- Education: Duke University New York University
- Occupations: former chairman and CEO of The Bank of New York Mellon

= Gerald Hassell =

Gerald L. Hassell (born 1952) is an American bank executive and is the former chairman and CEO of The Bank of New York Mellon.

==Career==
Gerald Hassell joined the Bank of New York in 1973 when he was only 21 years old as a management trainee, and has held various positions in the credit and corporate banking divisions. He was involved in the formation and operation of the bank's Communications, Entertainment & Publishing Division, and had responsibility for strategic planning and administrative services.

Prior to his appointment as president and director in 1998, during which he replaced Tom Renyi who went on to become CEO of the bank, Hassell was a senior executive vice president and chief commercial banking officer.

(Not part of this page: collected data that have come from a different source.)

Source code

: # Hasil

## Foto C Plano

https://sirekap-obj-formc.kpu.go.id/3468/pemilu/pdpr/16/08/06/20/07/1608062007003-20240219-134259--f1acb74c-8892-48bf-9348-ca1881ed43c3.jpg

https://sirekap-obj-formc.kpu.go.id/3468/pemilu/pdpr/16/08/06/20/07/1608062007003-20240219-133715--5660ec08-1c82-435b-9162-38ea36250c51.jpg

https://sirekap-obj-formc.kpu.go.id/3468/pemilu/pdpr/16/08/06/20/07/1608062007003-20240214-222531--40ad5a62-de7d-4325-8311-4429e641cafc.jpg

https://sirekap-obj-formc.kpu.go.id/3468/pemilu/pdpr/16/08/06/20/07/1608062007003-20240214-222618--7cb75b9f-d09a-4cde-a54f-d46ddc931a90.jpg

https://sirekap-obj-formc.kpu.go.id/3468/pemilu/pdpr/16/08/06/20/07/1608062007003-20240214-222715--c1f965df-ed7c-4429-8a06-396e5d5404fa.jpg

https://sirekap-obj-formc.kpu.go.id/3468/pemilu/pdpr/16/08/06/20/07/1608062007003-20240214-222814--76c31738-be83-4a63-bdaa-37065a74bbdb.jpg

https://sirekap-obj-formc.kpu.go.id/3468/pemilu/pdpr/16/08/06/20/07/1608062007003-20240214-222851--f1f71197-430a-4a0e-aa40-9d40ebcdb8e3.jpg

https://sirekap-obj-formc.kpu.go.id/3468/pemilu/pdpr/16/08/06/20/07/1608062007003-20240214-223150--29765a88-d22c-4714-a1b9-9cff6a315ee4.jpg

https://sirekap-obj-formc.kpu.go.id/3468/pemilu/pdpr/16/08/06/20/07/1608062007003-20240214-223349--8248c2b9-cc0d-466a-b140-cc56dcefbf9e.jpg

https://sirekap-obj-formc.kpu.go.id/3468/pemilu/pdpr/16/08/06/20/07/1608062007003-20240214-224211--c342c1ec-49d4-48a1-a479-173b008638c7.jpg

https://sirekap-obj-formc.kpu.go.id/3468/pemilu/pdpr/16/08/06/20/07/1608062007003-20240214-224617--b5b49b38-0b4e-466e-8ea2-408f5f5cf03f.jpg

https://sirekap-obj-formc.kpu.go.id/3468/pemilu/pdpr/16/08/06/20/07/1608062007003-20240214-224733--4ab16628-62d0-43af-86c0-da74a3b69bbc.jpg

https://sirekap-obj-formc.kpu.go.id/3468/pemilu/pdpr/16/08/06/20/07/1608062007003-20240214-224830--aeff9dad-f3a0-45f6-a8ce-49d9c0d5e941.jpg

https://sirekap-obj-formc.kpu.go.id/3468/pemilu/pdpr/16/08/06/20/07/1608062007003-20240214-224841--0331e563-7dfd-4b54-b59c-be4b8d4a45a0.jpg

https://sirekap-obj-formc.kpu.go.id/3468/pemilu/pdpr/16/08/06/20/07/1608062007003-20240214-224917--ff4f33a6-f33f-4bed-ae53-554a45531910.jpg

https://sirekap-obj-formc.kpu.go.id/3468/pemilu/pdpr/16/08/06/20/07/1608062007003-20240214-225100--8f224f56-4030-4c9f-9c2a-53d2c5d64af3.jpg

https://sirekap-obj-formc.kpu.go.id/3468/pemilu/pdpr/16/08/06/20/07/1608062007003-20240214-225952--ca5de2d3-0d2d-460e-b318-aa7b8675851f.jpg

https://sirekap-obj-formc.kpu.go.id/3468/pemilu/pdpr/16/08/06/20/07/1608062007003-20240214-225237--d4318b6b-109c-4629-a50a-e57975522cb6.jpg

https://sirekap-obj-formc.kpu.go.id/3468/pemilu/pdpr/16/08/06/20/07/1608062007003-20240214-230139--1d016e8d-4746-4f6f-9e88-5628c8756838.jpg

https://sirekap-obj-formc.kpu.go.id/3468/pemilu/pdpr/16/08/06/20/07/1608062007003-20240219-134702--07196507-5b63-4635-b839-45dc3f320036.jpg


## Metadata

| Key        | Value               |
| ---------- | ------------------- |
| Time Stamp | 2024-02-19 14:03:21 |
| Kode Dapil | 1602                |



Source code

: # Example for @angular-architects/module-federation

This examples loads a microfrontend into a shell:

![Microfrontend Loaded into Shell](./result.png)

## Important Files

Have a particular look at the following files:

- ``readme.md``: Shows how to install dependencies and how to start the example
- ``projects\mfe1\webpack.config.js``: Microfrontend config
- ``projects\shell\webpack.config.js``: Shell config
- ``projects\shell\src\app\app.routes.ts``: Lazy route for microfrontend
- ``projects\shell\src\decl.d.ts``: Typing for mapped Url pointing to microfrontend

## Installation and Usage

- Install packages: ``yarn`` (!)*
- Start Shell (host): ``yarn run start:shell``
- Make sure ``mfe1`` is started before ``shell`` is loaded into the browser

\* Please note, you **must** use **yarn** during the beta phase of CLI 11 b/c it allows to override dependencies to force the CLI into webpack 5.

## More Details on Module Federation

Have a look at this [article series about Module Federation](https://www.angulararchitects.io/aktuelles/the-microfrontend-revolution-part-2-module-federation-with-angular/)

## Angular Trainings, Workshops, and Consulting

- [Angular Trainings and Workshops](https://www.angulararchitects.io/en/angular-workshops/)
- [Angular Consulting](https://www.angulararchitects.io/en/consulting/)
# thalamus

He was also a member of the bank's Senior Policy Committee.

He retained the presidency on the merger with Mellon and in 2011 became chairman and chief executive officer, stepping down as president in 2012. Hassell remained CEO until Charles Scharf replaced him in July 2017 and will step down as chairman at the beginning of 2018.

He is a member of The Financial Services Roundtable and Financial Services Forum; a member of the board of Private Export Funding Corporation

==Personal==
Hassell received a BA degree in Economics from Duke University in 1973 and an MBA in Finance from the New York University's Stern School of Business.

Hassell is married to Anita-Agnes. They have two children.

==Philanthropy==
In 2012, Hassell and his wife, Anita-Agnes, donated $4 million to Duke University.

He is the former chairman of the Board of Visitors of The Fuqua School of Business at Duke University; and Vice Chairman of Big Brothers/Big Sisters of New York.